This experiment very much follows along the thought
process of Les Case and behind me you see five different sets of
apparatus. The big vessel here is one of Les Case's, he calls them
"footballs," it's a stainless steel vessel on a heating mantle
set up in exactly the arrangement that Les Case himself is doing
in New Hampshire.
What we have behind me are four different generations
of the Case experiment. There's the original Case experiment in
this "football," as he describes it a cylindrical stainless steel
vessel on a heating mantle, a very simple experiment in which you
simply put deuterium gas in and monitor for helium production. The
first attempt that we had at SRI was formed in these vessels we
called "Vessel 1" and "Vessel 2," slightly more sophisticated vessels
which you can't see. They are concealed in the stainless steel dewars
for heat retention purposes. Originally we had Vessel 1 filled with
hydrogen and Vessel 2 filled with deuterium, so we could see whether
the helium we were observing was present in the deuterium cell or
the hydrogen cell. As it happened this cell Vessel 2 produced something
like 11 ppm of helium. Vessel 1 at no stage produced any helium,
suggesting that our helium determination process and our leak-tightness
was, in fact, satisfactory for this experiment.

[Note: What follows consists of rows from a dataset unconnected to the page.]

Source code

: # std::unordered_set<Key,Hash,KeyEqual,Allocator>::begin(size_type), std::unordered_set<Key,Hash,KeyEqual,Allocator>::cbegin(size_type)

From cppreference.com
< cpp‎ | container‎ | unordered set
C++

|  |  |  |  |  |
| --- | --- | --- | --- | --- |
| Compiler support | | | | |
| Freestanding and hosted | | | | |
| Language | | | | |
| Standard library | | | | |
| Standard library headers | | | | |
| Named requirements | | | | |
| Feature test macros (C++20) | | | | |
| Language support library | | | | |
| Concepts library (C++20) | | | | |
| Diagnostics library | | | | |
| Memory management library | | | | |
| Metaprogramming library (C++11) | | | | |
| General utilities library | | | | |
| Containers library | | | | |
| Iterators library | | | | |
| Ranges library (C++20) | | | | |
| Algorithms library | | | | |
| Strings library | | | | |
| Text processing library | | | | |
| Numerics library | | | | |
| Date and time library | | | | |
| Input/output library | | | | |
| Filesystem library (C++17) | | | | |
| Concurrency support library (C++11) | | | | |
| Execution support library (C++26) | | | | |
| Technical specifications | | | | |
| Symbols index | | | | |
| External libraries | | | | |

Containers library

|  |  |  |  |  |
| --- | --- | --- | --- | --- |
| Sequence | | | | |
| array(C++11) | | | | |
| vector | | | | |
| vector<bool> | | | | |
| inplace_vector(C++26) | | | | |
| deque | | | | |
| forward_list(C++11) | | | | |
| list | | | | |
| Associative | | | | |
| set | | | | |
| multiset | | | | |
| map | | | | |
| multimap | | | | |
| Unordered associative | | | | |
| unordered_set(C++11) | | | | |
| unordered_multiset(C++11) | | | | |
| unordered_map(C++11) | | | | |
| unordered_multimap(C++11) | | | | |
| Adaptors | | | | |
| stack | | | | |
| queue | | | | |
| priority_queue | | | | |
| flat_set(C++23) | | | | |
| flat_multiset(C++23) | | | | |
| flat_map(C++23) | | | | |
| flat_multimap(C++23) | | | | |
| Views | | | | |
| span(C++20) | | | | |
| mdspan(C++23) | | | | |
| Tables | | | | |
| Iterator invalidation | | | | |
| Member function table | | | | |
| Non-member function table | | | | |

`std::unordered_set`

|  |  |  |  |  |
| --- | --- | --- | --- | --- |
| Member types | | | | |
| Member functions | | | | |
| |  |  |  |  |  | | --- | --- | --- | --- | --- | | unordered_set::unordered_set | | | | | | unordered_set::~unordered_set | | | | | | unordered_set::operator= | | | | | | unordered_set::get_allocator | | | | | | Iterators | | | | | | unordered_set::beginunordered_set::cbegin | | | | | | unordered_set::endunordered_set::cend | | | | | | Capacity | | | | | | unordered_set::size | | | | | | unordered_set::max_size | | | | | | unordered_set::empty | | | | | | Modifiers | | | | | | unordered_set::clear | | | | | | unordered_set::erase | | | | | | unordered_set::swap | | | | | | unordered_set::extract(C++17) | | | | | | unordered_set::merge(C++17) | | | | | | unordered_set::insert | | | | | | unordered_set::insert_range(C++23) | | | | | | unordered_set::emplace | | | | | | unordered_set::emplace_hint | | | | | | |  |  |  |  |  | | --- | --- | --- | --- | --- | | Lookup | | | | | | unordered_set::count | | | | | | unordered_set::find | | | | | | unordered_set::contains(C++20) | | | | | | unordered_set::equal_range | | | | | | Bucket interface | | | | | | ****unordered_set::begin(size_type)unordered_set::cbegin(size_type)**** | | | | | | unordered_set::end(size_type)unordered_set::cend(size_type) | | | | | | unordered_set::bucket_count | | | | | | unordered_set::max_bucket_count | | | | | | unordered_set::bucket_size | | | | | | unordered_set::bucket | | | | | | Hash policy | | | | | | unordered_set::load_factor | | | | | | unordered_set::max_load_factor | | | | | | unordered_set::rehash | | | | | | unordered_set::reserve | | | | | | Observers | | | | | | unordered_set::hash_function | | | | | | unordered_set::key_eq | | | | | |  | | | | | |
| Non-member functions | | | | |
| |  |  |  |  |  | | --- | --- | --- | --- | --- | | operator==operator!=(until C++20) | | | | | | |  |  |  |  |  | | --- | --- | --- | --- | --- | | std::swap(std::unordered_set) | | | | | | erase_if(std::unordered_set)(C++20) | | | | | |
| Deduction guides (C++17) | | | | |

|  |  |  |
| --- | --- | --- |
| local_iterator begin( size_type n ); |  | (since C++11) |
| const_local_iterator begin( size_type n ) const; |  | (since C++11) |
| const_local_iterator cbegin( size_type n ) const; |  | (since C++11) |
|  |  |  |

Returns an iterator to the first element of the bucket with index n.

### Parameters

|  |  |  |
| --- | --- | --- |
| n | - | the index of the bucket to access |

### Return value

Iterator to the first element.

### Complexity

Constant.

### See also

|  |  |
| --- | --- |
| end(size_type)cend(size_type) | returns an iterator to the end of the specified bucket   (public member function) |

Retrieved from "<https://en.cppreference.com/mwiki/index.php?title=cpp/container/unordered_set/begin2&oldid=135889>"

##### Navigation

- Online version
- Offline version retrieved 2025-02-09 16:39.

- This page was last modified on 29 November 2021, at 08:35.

The original experiment in Vessel 2, as I said, produced
11 ppm helium. The air that we are breathing in this laboratory
now is 5.22 ppm helium, so there is very little opportunity for
error. The helium in the vessel, apparently, was produced by some
source within the vessel and did not come from the air that we're
We're running now a second generation of this experiment
in these two vessels. It's early stages yet, but we're in the hopeful
that we'll be able to reproduce our own result which was, of course,
a replication of Les Case's result.
This is a more sophisticated experiment. The question
is, does the movement of the deuterium gas play any role in the
production of helium. Is convection an issue? Is temperature gradient
an issue? In this experiment, which, again, is concealed inside
this dewar flask and non-observable, we're simply recirculating
deuterium gas over a bed of Les Case's catalyst in a continuous
manner and sampling periodically for helium in the deuterium gas.
Behind the bullet-proof [transparent] polycarbonate wall here is
a high pressure experiment, and this is our most recent attempt
to see what the parameter space is for the production of helium
from deuterium and carbon catalyst. What is the pressure effect?
What is the temperature effect?
Les Case has already explored the temperature dependence
somewhat. He finds that the effect occurs in a range of 170°C
up to about 270 °C. We have not explored the temperature domain,
and until we get a lot more apparatus we won't do so. But we are
able to explore the pressure domain somewhat better than Les Case
is able to do because we have somewhat more sophisticated apparatus.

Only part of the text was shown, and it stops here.